The market has settled on a comfortable answer: AI is the answer. Point it at the contact center, remove the agents, watch the cost fall. The honest read is less tidy. There is no perfect answer for every operation; it is a mix, and the work is designing the right one.

I say that as someone who now builds the evaluation content a frontier AI lab uses to measure large language models. I am not skeptical of AI. I am skeptical of deploying it without measuring where it actually holds up, because a model is only as good as the evaluation that measures it.

What AI does well today

There is real value here, and it is worth being specific about it. AI deflects repetitive, low-stakes contacts that never needed a person, from balance checks to order status. It summarizes and drafts, cutting after-call work and giving agents a head start on notes and responses. It sits beside a human as assist, surfacing the right knowledge in real time so a newer agent performs like a seasoned one. It routes and triages more accurately than a phone tree. And it makes quality visible at a scale humans cannot match, scoring every contact instead of a one-percent sample.

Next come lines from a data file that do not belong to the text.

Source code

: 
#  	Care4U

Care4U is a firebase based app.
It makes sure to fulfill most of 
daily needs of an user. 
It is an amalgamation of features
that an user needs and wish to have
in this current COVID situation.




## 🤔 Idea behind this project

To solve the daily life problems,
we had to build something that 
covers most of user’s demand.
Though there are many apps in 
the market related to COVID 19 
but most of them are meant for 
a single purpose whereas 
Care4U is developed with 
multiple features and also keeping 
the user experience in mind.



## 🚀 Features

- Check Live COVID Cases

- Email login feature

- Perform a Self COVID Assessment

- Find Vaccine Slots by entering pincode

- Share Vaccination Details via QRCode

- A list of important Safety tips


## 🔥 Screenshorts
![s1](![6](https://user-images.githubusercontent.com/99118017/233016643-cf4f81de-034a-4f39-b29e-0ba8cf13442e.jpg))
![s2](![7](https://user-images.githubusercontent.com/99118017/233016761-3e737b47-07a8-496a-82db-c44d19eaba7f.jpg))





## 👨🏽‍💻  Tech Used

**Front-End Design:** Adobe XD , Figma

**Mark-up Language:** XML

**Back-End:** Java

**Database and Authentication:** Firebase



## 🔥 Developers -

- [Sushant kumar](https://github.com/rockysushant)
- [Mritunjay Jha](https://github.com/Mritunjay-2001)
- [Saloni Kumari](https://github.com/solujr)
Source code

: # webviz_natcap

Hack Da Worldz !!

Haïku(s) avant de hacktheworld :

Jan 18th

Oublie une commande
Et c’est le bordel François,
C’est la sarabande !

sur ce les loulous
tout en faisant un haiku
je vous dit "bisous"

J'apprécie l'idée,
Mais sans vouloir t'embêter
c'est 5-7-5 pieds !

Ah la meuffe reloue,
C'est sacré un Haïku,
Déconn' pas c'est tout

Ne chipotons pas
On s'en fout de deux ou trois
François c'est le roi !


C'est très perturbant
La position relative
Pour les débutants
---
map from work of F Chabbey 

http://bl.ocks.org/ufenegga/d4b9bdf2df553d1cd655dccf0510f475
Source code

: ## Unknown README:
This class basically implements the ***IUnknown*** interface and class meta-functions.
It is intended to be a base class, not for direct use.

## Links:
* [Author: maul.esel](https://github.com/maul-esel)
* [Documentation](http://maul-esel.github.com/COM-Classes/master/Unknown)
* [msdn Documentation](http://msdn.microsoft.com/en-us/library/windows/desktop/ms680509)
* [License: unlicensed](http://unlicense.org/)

Those are not future promises. Deployed against the right work, they lower cost and raise consistency at the same time.

What still needs a person

The failure modes cluster in a predictable place: judgment, stakes, and the unfamiliar. A person still wins on ambiguous situations, on empathy and de-escalation, on the edge cases the model has not seen, and on decisions where being confidently wrong is expensive.

In insurance work, which is where I spend much of my time, the gap is easy to see. A model can draft a coverage summary in seconds, and it can also produce a fluent, wrong answer with total confidence. On a first-notice call from someone who just had a loss, tone and judgment are the job, not text generation. The point is not that AI cannot touch these. It is that the cost of a mistake sets how much human judgment belongs in the loop.

The over-automation trap

The most common mistake I see is optimizing the wrong number. A team sets an automation-rate or deflection target, hits it, and reports a win while true resolution and CSAT quietly fall. The customer who could not get their real problem solved by the bot calls back twice and then leaves.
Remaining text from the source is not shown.